**WORK REQUEST:**
Hunt through the entries for the word "естественного" and copy each line in which it appears.

**EXERCISE DATA:**
****
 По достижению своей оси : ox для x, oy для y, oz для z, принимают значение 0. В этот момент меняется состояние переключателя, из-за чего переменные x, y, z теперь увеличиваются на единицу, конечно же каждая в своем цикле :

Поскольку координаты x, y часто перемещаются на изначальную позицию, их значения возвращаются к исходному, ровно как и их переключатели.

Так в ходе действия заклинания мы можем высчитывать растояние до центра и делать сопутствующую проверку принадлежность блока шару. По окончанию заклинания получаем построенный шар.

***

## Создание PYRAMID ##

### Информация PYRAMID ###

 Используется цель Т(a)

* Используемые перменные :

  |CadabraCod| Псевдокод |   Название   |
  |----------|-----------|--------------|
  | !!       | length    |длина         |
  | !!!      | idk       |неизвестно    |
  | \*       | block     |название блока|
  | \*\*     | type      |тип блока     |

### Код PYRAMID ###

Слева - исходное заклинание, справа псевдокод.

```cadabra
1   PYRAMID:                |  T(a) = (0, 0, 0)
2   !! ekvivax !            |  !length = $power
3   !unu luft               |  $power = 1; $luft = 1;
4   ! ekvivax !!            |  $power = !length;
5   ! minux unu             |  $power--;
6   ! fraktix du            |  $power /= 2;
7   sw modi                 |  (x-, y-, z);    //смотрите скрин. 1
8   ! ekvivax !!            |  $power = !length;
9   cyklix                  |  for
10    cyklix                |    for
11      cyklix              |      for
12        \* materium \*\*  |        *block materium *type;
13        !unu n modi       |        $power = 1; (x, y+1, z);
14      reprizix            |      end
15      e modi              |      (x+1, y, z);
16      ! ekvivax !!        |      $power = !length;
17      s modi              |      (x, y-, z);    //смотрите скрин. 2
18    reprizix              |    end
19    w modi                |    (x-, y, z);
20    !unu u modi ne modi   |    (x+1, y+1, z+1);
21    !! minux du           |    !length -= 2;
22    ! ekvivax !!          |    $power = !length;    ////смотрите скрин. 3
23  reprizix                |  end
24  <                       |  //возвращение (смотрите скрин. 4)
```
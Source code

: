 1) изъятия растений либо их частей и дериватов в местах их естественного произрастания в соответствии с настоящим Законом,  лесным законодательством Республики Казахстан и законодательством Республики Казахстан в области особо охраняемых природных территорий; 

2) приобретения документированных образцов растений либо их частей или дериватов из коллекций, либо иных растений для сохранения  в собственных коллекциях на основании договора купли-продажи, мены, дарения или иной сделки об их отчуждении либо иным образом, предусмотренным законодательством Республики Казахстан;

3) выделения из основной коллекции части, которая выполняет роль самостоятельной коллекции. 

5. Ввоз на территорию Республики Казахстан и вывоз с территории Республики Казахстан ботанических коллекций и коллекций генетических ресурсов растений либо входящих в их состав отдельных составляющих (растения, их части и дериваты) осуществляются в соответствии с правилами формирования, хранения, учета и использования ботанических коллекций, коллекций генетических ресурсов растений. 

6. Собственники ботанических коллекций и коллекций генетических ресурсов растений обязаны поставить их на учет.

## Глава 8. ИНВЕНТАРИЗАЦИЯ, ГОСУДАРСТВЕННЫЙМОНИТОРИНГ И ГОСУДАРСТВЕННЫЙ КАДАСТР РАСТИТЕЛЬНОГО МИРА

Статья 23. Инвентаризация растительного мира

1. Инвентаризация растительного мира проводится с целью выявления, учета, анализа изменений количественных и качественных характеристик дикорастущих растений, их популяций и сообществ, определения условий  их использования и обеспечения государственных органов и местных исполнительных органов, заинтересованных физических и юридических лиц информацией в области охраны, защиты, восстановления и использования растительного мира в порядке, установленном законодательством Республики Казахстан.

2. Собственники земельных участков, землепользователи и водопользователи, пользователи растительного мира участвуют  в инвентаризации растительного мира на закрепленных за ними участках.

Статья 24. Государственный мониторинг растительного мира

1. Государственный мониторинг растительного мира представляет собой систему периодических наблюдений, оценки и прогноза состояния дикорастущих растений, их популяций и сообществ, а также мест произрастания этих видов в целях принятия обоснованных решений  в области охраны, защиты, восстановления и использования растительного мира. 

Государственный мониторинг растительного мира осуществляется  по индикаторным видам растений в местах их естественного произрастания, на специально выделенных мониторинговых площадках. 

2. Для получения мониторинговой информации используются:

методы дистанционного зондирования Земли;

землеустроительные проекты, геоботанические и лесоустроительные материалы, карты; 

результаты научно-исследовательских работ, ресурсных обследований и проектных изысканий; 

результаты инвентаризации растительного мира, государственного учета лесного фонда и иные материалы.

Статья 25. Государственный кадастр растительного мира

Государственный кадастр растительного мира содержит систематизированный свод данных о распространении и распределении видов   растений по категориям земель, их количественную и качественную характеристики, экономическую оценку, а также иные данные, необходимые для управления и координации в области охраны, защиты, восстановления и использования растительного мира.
****
**REPLY TO THE TASK:**
: 1) изъятия растений либо их частей и дериватов в местах их естественного произрастания в соответствии с настоящим Законом,  лесным законодательством Республики Казахстан и законодательством Республики Казахстан в области особо охраняемых природных территорий; 
Государственный мониторинг растительного мира осуществляется  по индикаторным видам растений в местах их естественного произрастания, на специально выделенных мониторинговых площадках. 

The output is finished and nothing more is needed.